“If there’s one thing this season has again shown us, is that we need access to new markets for our avocados as soon as possible,” says Bram Snijder, an independent agricultural consultant in Tzaneen, Limpopo Province.
“In terms of volumes it wasn’t a bad year, but our reliance on a single market is a weakness and makes us very vulnerable to challenges in that market.”
He notes that for a long time the South African industry assumed that Europe would remain its main market and that the USA would pull enough of Peru’s avocados to bring some sort of equilibrium, but with the unexpectedly large avocado crops from Spain, Israel and Morocco this year that remained in the market longer than usual, the avocado market in Europe hit an enormous peak from which it never really recovered.

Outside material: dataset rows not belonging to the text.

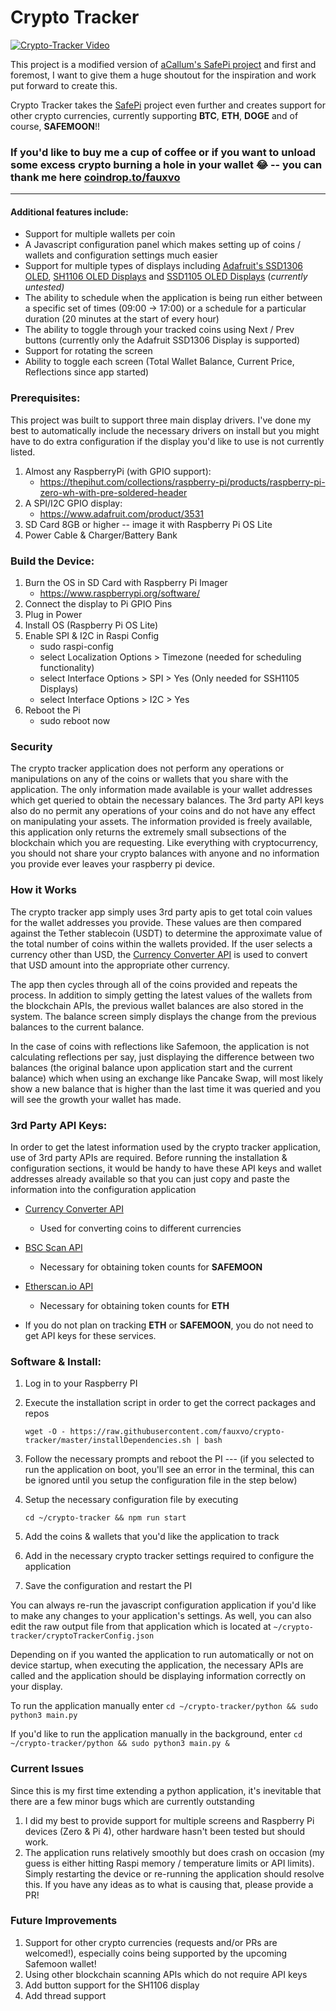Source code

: # Crypto Tracker

[![Crypto-Tracker Video](https://img.youtube.com/vi/Dk3PGryk1vc/0.jpg)](https://www.youtube.com/watch?v=Dk3PGryk1vc)

This project is a modified version of [aCallum's SafePi project](https://github.com/aCallum/SafePi) and first and foremost, I want to give them a huge shoutout for the inspiration and work put forward to create this.

Crypto Tracker takes the [SafePi](https://github.com/aCallum/SafePi) project even further and creates support for other crypto currencies, currently supporting **BTC**, **ETH**, **DOGE** and of course, **SAFEMOON**!!

### If you'd like to buy me a cup of coffee or if you want to unload some excess crypto burning a hole in your wallet 😂 -- you can thank me here [coindrop.to/fauxvo](https://coindrop.to/fauxvo)

---

#### Additional features include:

- Support for multiple wallets per coin
- A Javascript configuration panel which makes setting up of coins / wallets and configuration settings much easier
- Support for multiple types of displays including [Adafruit's SSD1306 OLED](https://www.adafruit.com/product/3531), [SH1106 OLED Displays](https://www.waveshare.com/wiki/1.3inch_OLED_HAT) and [SSD1105 OLED Displays](https://thepihut.com/collections/raspberry-pi-screens/products/128x32-2-23inch-oled-display-hat-for-raspberry-pi) (_currently untested)_
- The ability to schedule when the application is being run either between a specific set of times (09:00 -> 17:00) or a schedule for a particular duration (20 minutes at the start of every hour)
- The ability to toggle through your tracked coins using Next / Prev buttons (currently only the Adafruit SSD1306 Display is supported)
- Support for rotating the screen
- Ability to toggle each screen (Total Wallet Balance, Current Price, Reflections since app started)

### Prerequisites:

This project was built to support three main display drivers. I've done my best to automatically include the necessary drivers on install but you might have to do extra configuration if the display you'd like to use is not currently listed.

1. Almost any RaspberryPi (with GPIO support):
   - https://thepihut.com/collections/raspberry-pi/products/raspberry-pi-zero-wh-with-pre-soldered-header
2. A SPI/I2C GPIO display:
   - https://www.adafruit.com/product/3531
3. SD Card 8GB or higher -- image it with Raspberry Pi OS Lite
4. Power Cable & Charger/Battery Bank

### Build the Device:

1. Burn the OS in SD Card with Raspberry Pi Imager
   - https://www.raspberrypi.org/software/
2. Connect the display to Pi GPIO Pins
3. Plug in Power
4. Install OS (Raspberry Pi OS Lite)
5. Enable SPI & I2C in Raspi Config
   - sudo raspi-config
   - select Localization Options > Timezone (needed for scheduling functionality)
   - select Interface Options > SPI > Yes (Only needed for SSH1105 Displays)
   - select Interface Options > I2C > Yes
6. Reboot the Pi
   - sudo reboot now

### Security

The crypto tracker application does not perform any operations or manipulations on any of the coins or wallets that you share with the application. The only information made available is your wallet addresses which get queried to obtain the necessary balances. The 3rd party API keys also do no permit any operations of your coins and do not have any effect on manipulating your assets. The information provided is freely available, this application only returns the extremely small subsections of the blockchain which you are requesting. Like everything with cryptocurrency, you should not share your crypto balances with anyone and no information you provide ever leaves your raspberry pi device.

### How it Works

The crypto tracker app simply uses 3rd party apis to get total coin values for the wallet addresses you provide. These values are then compared against the Tether stablecoin (USDT) to determine the approximate value of the total number of coins within the wallets provided. If the user selects a currency other than USD, the [Currency Converter API](https://free.currencyconverterapi.com/free-api-key) is used to convert that USD amount into the appropriate other currency.

The app then cycles through all of the coins provided and repeats the process. In addition to simply getting the latest values of the wallets from the blockchain APIs, the previous wallet balances are also stored in the system. The balance screen simply displays the change from the previous balances to the current balance.

In the case of coins with reflections like Safemoon, the application is not calculating reflections per say, just displaying the difference between two balances (the original balance upon application start and the current balance) which when using an exchange like Pancake Swap, will most likely show a new balance that is higher than the last time it was queried and you will see the growth your wallet has made.

### 3rd Party API Keys:

In order to get the latest information used by the crypto tracker application, use of 3rd party APIs are required. Before running the installation & configuration sections, it would be handy to have these API keys and wallet addresses already available so that you can just copy and paste the information into the configuration application

- [Currency Converter API](https://free.currencyconverterapi.com/free-api-key)
  - Used for converting coins to different currencies
- [BSC Scan API](https://bscscan.com/register)
  - Necessary for obtaining token counts for **SAFEMOON**
- [Etherscan.io API](https://etherscan.io/register)

  - Necessary for obtaining token counts for **ETH**

- If you do not plan on tracking **ETH** or **SAFEMOON**, you do not need to get API keys for these services.

### Software & Install:

1. Log in to your Raspberry PI
2. Execute the installation script in order to get the correct packages and repos

   `wget -O - https://raw.githubusercontent.com/fauxvo/crypto-tracker/master/installDependencies.sh | bash`

3. Follow the necessary prompts and reboot the PI --- (if you selected to run the application on boot, you'll see an error in the terminal, this can be ignored until you setup the configuration file in the step below)
4. Setup the necessary configuration file by executing

   `cd ~/crypto-tracker && npm run start`

5. Add the coins & wallets that you'd like the application to track
6. Add in the necessary crypto tracker settings required to configure the application
7. Save the configuration and restart the PI

You can always re-run the javascript configuration application if you'd like to make any changes to your application's settings. As well, you can also edit the raw output file from that application which is located at `~/crypto-tracker/cryptoTrackerConfig.json`

Depending on if you wanted the application to run automatically or not on device startup, when executing the application, the necessary APIs are called and the application should be displaying information correctly on your display.

To run the application manually enter
`cd ~/crypto-tracker/python && sudo python3 main.py`

If you'd like to run the application manually in the background, enter
`cd ~/crypto-tracker/python && sudo python3 main.py &`

### Current Issues

Since this is my first time extending a python application, it's inevitable that there are a few minor bugs which are currently outstanding

1. I did my best to provide support for multiple screens and Raspberry Pi devices (Zero & Pi 4), other hardware hasn't been tested but should work.
2. The application runs relatively smoothly but does crash on occasion (my guess is either hitting Raspi memory / temperature limits or API limits). Simply restarting the device or re-running the application should resolve this. If you have any ideas as to what is causing that, please provide a PR!

### Future Improvements

1. Support for other crypto currencies (requests and/or PRs are welcomed!), especially coins being supported by the upcoming Safemoon wallet!
2. Using other blockchain scanning APIs which do not require API keys
3. Add button support for the SH1106 display
4. Add thread support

Besides Europe, South Africa’s other strong market is Russia, the major overseas buyer of South Africa’s large greenskin (Fuerte and Pinkerton) crop as well as of small counts of Hass, but due to the war with Ukraine that opportunity was sharply diminished this year.
“I wouldn’t say prices were historically low but it’s certainly at a lower level than over the past five years,” he says. “Peru also felt the pain and when they could, they pulled out of Europe which brought us some relief but price levels struggled to recover.”
Small volumes go to the Middle East but much development work needs to be done to develop that market; at the moment sending more than two or three containers weekly brings the market quickly to a point of oversaturation.
“The season is finally coming to an end. It’s been a long and painful season and we’re probably going to be feeling the pain for a couple of seasons hence. We’ll hopefully be coming out of the season stronger but we need new markets for our avocados.”
South Africa is in the process of negotiating market access for its avocados in India, Japan and China.